A Dollar Reprieve

posted by Karim Pakravan on November 22, 2022 - 3:35pm

The dollar has reversed its seemingly inexorable rise, with the weighted average dollar index falling from its 10-year high at the end of September. While it is too early to detect a trend, this development, alongside a softening of interest rates, is a welcome reprieve for emerging markets and low-income countries.

The dollar decline has been part of a series of economic and financial developments in the past few weeks.  Inflation softened slightly in October, with the Core CPI price index rising by 6.3% from a year ago, compared to 6.5% in September.  Crude oil prices fell to under $80 for the first time since the Russian invasion of Ukraine, down 32% from their peak of $118 on June 9, and 10% lower than the 11/8 level.  Interest rates are also lower, with the 10-year Treasuries yield falling below 4%.

A number of factors contributed to the softening dollar:

  • An easing of political risks:    
  • The U.S. mid-term elections proceeded smoothly.  Moreover, the unexpectedly strong performance of the Democrats, who kept the Senate and lost the House by  smaller-than expected margin, has strengthened the hand of the Biden Administration and offered a degree of continuity in U.S policies
  • US-China tensions diminished after the Biden-Xi summit at the G20 meeting in Bali
  • While the Federal Reserve remains committed to monetary tightening, the pace of the benchmark interest rate increases is expected to slowdown from 75 to 50 basis points by the next meeting in December 15-16 and thereafter, probably ending by March 2023. 
  • The latest EU economic data indicates an improved outlook for early 2023.

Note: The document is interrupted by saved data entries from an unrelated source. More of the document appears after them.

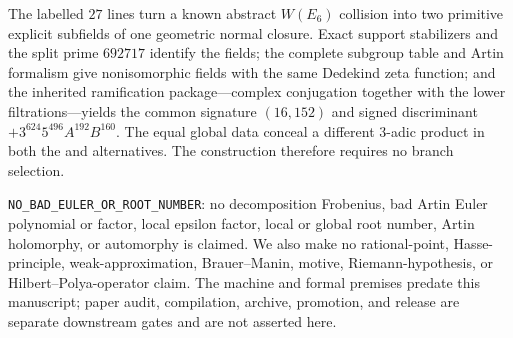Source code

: The labelled $27$ lines turn a known abstract $W(E_6)$ collision into two
primitive explicit subfields of one geometric normal closure.  Exact support
stabilizers and the split prime $692717$ identify the fields; the complete
subgroup table and Artin formalism give nonisomorphic fields with the same
Dedekind zeta function; and the inherited ramification package---complex
conjugation together with the lower filtrations---yields the common signature
$(16,152)$ and signed discriminant
$+3^{624}5^{496}A^{192}B^{160}$.  The equal global data conceal a different
$3$-adic product in both the  and  alternatives.  The
construction therefore requires no branch selection.

\noindent\texttt{NO\_BAD\_EULER\_OR\_ROOT\_NUMBER}: no decomposition Frobenius,
bad Artin Euler polynomial or factor, local epsilon factor, local or global
root number, Artin holomorphy, or automorphy is claimed.  We also make no
rational-point, Hasse-principle, weak-approximation, Brauer--Manin, motive,
Riemann-hypothesis, or Hilbert--Polya-operator claim.  The machine and formal
premises predate this manuscript; paper audit, compilation, archive,
promotion, and release are separate downstream gates and are not asserted
here.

These conditions are expected to prevail in the near term and should lead to an ebbing of the “flight-to-safety” of US assets. However, we should keep the short and medium-term risks in mind. First,  oil prices could surge again, as OPEC+ has yet to tighten supplies. Second, the risks to a global recession remain elevated. Third, global inflation has yet to be brought under control.   Nevertheless, these trends benefit the EM/LICs in a number of ways.  Lower oil prices and interest rate, as well as a weaker dollar reduce the macroeconomic pressure on inflation, the external accounts and debt servicing needs. At the same time, the LICs have received climate-related financial commitments from the more advanced countries/major polluters, which should consolidate their financial position in the medium and longer-term. The favorable trends discussed above might be fleeting and we need more data on inflation and economic performance to get a better handle on the global economic outlook. However,this short-term reprieve should be used by policy-makers to make progress on the global financial architecture.